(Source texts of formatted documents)
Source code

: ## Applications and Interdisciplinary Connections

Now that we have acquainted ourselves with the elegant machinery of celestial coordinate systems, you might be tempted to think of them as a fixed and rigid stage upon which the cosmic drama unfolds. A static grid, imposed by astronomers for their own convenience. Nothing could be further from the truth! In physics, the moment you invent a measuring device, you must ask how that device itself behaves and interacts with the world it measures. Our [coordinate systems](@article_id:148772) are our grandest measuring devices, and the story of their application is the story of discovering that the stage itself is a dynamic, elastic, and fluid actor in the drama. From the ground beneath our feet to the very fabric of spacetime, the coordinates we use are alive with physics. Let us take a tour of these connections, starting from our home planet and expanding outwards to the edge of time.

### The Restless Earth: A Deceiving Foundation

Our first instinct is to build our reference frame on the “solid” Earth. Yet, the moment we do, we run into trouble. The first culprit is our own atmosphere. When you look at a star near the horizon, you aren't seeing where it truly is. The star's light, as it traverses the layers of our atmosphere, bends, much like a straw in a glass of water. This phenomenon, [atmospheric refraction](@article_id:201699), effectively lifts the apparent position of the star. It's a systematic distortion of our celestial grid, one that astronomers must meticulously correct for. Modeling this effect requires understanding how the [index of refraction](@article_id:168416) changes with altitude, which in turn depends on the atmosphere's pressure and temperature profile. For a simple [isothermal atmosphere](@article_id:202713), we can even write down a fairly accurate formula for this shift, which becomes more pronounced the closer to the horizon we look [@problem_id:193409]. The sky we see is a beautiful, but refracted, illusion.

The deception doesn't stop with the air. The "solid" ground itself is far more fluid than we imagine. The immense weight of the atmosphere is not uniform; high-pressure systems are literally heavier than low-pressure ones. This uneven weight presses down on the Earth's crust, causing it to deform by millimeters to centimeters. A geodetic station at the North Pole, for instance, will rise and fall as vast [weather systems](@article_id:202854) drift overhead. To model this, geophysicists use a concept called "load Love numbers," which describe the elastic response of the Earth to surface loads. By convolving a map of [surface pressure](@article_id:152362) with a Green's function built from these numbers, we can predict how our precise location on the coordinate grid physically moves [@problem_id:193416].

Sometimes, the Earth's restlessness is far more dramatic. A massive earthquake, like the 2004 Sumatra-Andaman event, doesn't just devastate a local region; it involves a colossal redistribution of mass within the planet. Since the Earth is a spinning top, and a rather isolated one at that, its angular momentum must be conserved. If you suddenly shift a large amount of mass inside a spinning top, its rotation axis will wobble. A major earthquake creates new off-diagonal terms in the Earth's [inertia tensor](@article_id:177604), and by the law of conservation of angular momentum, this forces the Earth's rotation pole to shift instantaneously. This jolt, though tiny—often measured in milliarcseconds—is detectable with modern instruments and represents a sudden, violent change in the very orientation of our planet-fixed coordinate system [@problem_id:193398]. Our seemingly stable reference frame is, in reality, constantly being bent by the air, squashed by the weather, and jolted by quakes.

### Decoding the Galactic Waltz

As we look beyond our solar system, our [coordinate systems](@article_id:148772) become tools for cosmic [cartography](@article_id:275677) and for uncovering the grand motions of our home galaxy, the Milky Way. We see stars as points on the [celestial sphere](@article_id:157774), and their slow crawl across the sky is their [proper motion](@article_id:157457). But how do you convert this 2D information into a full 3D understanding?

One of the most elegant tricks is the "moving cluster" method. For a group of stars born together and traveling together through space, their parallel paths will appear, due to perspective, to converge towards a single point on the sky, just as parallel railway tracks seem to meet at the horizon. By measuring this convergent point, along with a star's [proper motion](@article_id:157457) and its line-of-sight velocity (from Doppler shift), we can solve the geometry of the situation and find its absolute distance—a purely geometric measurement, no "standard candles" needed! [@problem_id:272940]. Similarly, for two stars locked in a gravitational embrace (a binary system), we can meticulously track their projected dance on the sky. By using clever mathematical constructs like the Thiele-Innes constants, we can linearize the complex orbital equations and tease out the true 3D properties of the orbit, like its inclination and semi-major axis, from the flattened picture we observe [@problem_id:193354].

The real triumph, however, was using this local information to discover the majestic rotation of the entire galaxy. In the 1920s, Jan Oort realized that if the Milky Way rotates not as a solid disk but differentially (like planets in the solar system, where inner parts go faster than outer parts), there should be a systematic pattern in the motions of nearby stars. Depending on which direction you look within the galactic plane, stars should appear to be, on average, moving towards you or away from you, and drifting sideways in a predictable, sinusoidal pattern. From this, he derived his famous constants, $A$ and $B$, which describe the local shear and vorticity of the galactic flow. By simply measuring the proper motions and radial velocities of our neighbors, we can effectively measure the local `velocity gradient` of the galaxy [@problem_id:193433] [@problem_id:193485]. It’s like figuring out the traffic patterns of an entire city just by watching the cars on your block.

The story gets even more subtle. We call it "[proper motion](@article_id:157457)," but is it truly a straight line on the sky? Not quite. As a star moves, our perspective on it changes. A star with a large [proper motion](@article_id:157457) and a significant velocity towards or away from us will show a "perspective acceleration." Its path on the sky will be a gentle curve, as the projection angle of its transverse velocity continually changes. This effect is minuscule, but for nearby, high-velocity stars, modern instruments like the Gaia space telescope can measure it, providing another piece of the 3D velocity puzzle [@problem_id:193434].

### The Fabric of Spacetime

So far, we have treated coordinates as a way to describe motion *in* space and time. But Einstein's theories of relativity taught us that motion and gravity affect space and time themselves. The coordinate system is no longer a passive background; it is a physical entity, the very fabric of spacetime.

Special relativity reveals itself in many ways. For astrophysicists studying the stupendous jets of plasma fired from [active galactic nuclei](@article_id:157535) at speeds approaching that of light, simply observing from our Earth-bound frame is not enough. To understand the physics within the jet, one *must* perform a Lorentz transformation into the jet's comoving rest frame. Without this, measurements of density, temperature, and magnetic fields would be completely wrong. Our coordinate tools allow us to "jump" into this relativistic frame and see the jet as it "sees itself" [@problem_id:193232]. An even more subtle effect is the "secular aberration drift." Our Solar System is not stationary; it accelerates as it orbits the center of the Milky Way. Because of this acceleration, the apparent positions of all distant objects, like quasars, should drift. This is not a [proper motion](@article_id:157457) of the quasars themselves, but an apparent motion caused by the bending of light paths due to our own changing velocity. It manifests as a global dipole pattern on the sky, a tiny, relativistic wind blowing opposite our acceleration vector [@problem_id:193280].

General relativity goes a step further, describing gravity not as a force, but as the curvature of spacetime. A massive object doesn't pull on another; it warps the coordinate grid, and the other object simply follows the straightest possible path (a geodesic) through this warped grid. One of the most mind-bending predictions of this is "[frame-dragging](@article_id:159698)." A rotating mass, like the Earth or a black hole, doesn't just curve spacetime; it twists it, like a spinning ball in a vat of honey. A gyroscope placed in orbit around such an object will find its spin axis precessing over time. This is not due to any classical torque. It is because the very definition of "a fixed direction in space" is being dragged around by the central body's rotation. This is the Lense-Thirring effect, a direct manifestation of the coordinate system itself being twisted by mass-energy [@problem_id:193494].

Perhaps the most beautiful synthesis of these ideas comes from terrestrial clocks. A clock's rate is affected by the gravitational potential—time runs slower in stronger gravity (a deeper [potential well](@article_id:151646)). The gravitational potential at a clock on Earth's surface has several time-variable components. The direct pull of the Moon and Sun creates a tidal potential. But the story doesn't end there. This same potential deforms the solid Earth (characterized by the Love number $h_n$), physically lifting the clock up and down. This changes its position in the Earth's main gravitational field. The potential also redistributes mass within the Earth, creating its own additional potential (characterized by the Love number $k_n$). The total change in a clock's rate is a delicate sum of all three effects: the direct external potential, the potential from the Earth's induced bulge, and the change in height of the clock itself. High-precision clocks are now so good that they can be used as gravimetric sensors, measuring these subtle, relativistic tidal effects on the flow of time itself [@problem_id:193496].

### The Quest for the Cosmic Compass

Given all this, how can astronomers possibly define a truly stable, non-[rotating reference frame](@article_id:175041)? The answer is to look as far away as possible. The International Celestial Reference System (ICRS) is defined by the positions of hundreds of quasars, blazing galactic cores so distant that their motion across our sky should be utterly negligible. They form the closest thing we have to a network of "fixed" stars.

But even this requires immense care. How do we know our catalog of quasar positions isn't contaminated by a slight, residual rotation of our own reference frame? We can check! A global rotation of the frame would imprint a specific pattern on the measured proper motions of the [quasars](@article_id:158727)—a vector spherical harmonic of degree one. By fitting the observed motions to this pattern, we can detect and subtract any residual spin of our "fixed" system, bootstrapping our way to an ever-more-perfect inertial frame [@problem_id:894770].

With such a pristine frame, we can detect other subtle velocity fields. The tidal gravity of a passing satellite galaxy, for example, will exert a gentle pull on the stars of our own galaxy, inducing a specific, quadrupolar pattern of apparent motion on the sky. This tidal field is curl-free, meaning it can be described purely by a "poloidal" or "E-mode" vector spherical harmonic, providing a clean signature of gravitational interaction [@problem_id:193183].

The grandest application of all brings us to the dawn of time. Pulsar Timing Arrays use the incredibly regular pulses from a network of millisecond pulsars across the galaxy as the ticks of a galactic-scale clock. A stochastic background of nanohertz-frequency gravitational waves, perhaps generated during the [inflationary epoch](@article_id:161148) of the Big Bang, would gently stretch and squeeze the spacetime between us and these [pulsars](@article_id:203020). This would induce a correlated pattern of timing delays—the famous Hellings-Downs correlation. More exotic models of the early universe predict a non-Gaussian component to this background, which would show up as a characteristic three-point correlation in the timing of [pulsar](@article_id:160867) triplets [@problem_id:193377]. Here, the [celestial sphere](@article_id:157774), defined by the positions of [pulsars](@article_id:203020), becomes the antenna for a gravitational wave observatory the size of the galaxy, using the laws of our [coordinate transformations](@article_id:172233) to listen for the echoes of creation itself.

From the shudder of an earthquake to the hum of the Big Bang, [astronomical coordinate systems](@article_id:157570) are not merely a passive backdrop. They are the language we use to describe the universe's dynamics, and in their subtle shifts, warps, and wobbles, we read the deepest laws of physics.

Problem to solve: Return every line above that contains the word "spherical".

Reply:
But even this requires immense care. How do we know our catalog of quasar positions isn't contaminated by a slight, residual rotation of our own reference frame? We can check! A global rotation of the frame would imprint a specific pattern on the measured proper motions of the [quasars](@article_id:158727)—a vector spherical harmonic of degree one. By fitting the observed motions to this pattern, we can detect and subtract any residual spin of our "fixed" system, bootstrapping our way to an ever-more-perfect inertial frame [@problem_id:894770].
With such a pristine frame, we can detect other subtle velocity fields. The tidal gravity of a passing satellite galaxy, for example, will exert a gentle pull on the stars of our own galaxy, inducing a specific, quadrupolar pattern of apparent motion on the sky. This tidal field is curl-free, meaning it can be described purely by a "poloidal" or "E-mode" vector spherical harmonic, providing a clean signature of gravitational interaction [@problem_id:193183].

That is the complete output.